この頃になると、彼はそこにいるだけで映画が成立してしまうようなオーラを放っていた。本作で確立された表裏のあるキャラは、宗教家と麻薬王を奇妙に両立させる『ナルコの神』の役に結実することになる。
■恐怖のクライムサスペンス『アシュラ』
『新しき世界』とともに、トラウマ演技が今も夢に出てきそうになるのが、ファン・ジョンミンが悪徳市長を演じた『アシュラ』(2016年/キム・ソンス監督)だ。殺戮に次ぐ殺戮。こういう映画でカタルシスを得る人には、できればなりたくないものだ。
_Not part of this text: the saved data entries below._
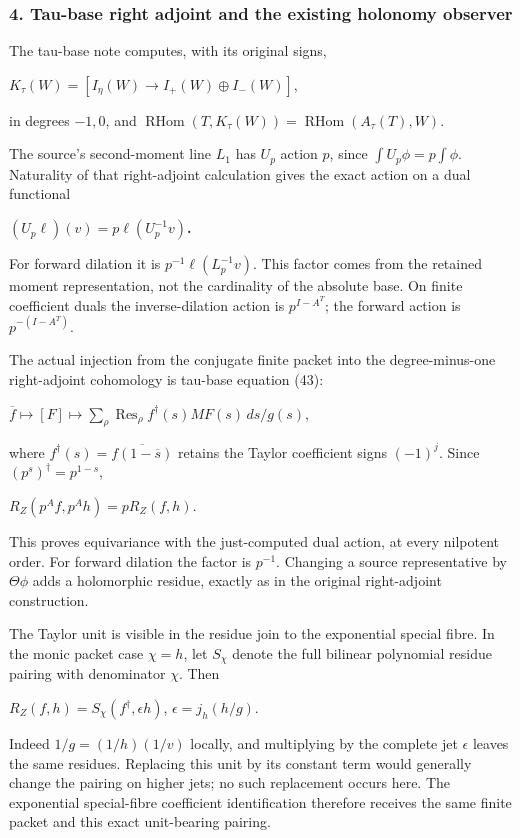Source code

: \subsubsection{4. Tau-base right adjoint and the existing holonomy observer}\label{endpoint-f1_scaling--tau-base-right-adjoint-and-the-existing-holonomy-observer}

The tau-base note computes, with its original signs,

\(K_\tau(W)=[I_\eta(W) \to  I_+(W) \oplus I_-(W)]\),

in degrees \(-1,0\), and \(\operatorname{RHom}(T,K_\tau(W))=\operatorname{RHom}(A_\tau(T),W)\).

The source's second-moment line \(L_1\) has \(U_p\) action \(p\), since \(\int U_p \phi=p \int \phi\). Naturality of that right-adjoint calculation gives the exact action on a dual functional

\textbf{\((U_p \ell)(v)=p \ell(U_p^{-1}v)\).}

For forward dilation it is \(p^{-1}\ell(L_p^{-1}v)\). This factor comes from the retained moment representation, not the cardinality of the absolute base. On finite coefficient duals the inverse-dilation action is \(p^{I-A^T}\); the forward action is \(p^{-(I-A^T)}\).

The actual injection from the conjugate finite packet into the degree-minus-one right-adjoint cohomology is tau-base equation (43):

\(\overline f\mapsto [F]\mapsto\sum_\rho\operatorname{Res}_\rho f^\dagger(s)MF(s)\,ds/g(s)\),

where \(f^\dagger(s)=\overline{f(1-\overline{s})}\) retains the Taylor coefficient signs \((-1)^j\). Since \((p^s)^\dagger=p^{1-s}\),

\(R_Z(p^A f,p^A h)=p R_Z(f,h)\).

This proves equivariance with the just-computed dual action, at every nilpotent order. For forward dilation the factor is \(p^{-1}\). Changing a source representative by \(\Theta \phi\) adds a holomorphic residue, exactly as in the original right-adjoint construction.

The Taylor unit is visible in the residue join to the exponential special fibre. In the monic packet case \(\chi=h\), let \(S_\chi\) denote the full bilinear polynomial residue pairing with denominator \(\chi\). Then

\(R_Z(f,h)=S_\chi(f^\dagger,\epsilon h)\), \(\epsilon=j_h(h/g)\).

Indeed \(1/g=(1/h)(1/v)\) locally, and multiplying by the complete jet \(\epsilon\) leaves the same residues. Replacing this unit by its constant term would generally change the pairing on higher jets; no such replacement occurs here. The exponential special-fibre coefficient identification therefore receives the same finite packet and this exact unit-bearing pairing.


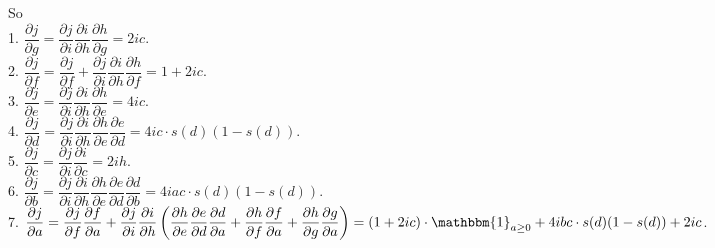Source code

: \documentclass[10pt]{article}
\begin{document}
\begin{enumerate}[1.]
So\\
1. $\dfrac{\partial j}{\partial g}=\dfrac{\partial j}{\partial i}\dfrac{\partial i}{\partial h}\dfrac{\partial h}{\partial g}=2ic$.\\

2. $\dfrac{\partial j}{\partial f}=\dfrac{\partial j}{\partial f}+\dfrac{\partial j}{\partial i}\dfrac{\partial i}{\partial h}\dfrac{\partial h}{\partial f}=1+2ic$.\\

3. $\dfrac{\partial j}{\partial e}=\dfrac{\partial j}{\partial i}\dfrac{\partial i}{\partial h}\dfrac{\partial h}{\partial e}=4ic$.\\

4. $\dfrac{\partial j}{\partial d}=\dfrac{\partial j}{\partial i}\dfrac{\partial i}{\partial h}\dfrac{\partial h}{\partial e}\dfrac{\partial e}{\partial d}=4ic\cdot s(d)(1-s(d))$.\\

5. $\dfrac{\partial j}{\partial c}=\dfrac{\partial j}{\partial i}\dfrac{\partial i}{\partial c}=2ih$.\\

6. $\dfrac{\partial j}{\partial b}=\dfrac{\partial j}{\partial i}\dfrac{\partial i}{\partial h}\dfrac{\partial h}{\partial e}\dfrac{\partial e}{\partial d}\dfrac{\partial d}{\partial b}=4iac\cdot s(d)(1-s(d))$.\\

7. $\dfrac{\partial j}{\partial a}=
\dfrac{\partial j}{\partial f}\dfrac{\partial f}{\partial a}+
\dfrac{\partial j}{\partial i}\dfrac{\partial i}{\partial h}\left(
\dfrac{\partial h}{\partial e}\dfrac{\partial e}{\partial d}\dfrac{\partial d}{\partial a}+
\dfrac{\partial h}{\partial f}\dfrac{\partial f}{\partial a}+
\dfrac{\partial h}{\partial g}\dfrac{\partial g}{\partial a}
\right)
=(1+2ic)\cdot\mathbbm{1}_{a\geq 0}+4ibc\cdot s(d)(1-s(d))+2ic$.

\end{enumerate}
\end{document}
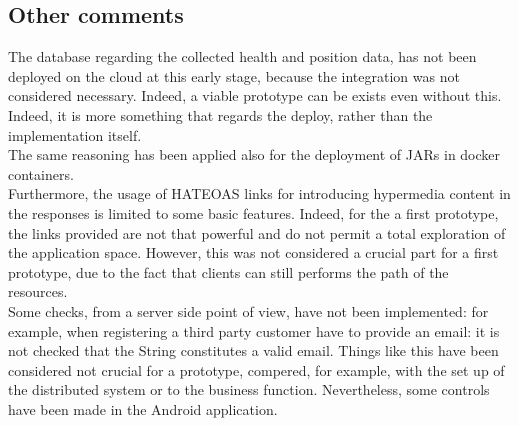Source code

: \subsection{Other comments}
The database regarding the collected health and position data, has not been deployed on the cloud at this
early stage, because the integration was not considered necessary. Indeed, a viable prototype can be 
exists even without this. Indeed, it is more something that regards the deploy, rather than the 
implementation itself. \\
The same reasoning has been applied also for the deployment of JARs in docker containers. \\
Furthermore, the usage of HATEOAS links for introducing hypermedia content in the responses is limited to some basic features. 
Indeed, for the a first prototype, the links provided are not that powerful and do not permit a total exploration of the application space.
However, this was not considered a crucial part for a first prototype, due to the fact that clients can still performs the path of the
resources.  \\
Some checks, from a server side point of view, have not been implemented: for example, when registering a third party customer have to
provide an email: it is not checked that the String constitutes a valid email. Things like this have been considered not crucial 
for a prototype, compered, for example, with the set up of the distributed system or to the business function.
Nevertheless, some controls have been made in the Android application. \\
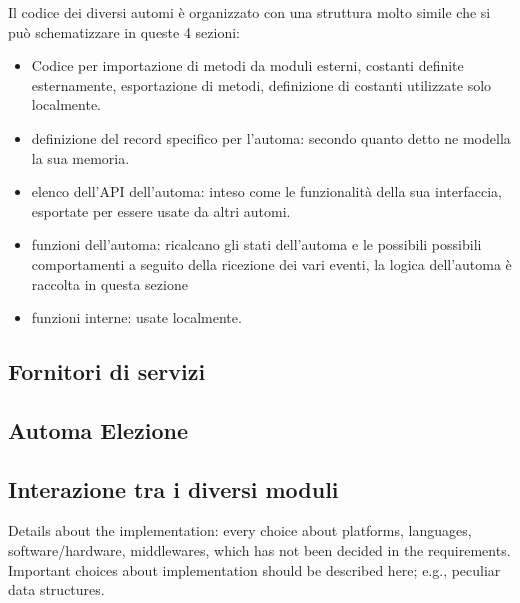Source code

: Il codice dei diversi automi è organizzato con una struttura molto simile che si può schematizzare in queste 4 sezioni:

\begin{itemize}
	\item Codice per importazione di metodi da moduli esterni, costanti definite esternamente, esportazione di metodi, definizione di costanti utilizzate solo localmente.
	\item definizione del record specifico per l'automa: secondo quanto detto ne modella la sua memoria.
	\item elenco dell'API dell'automa: inteso come le funzionalità della sua interfaccia, esportate per essere usate da altri automi.
	\item funzioni dell'automa: ricalcano gli stati dell'automa e le possibili possibili comportamenti a seguito della ricezione dei vari eventi, la logica dell'automa è raccolta in questa sezione
	\item funzioni interne: usate localmente.
\end{itemize}



\subsection{Fornitori di servizi}

\subsection{Automa Elezione}

\subsection{Interazione tra i diversi moduli}


Details about the implementation: every choice about platforms, languages, software/hardware, middlewares, which has not been decided in the requirements.
Important choices about implementation should be described here; e.g., peculiar data structures.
ワイシャツ姿でズボンを下ろしたままの後ろ姿の不潔感は、忘れようにも忘れられない。韓国ノワールのベスト(ワースト?)5は? と問われたら、本作を挙げざるをえないだろう。
■静の恐怖がしみる『工作 黒金星と呼ばれた男』
『アシュラ』が動の恐怖映画なら、『工作 黒金星(ブラック・ヴィーナス)と呼ばれた男』(2018年)は静の恐怖映画といえるだろう。人間臭いノワールの傑作『悪いやつら』や『ナルコの神』のユン・ジョンビン監督の作品だから、おもしろいに決まっている。
対北朝鮮工作員役のファン・ジョンミンは、本作での抑制の効いた演技で新境地を開拓したといえるだろう。
ここ数年は悪役や複雑な役を演じることの多かったファン・ジョンミンだが、たまにはハラハラしないで済むキャラが観たいものだ。そのときはぜひ、年相応の枯れ味を添えて。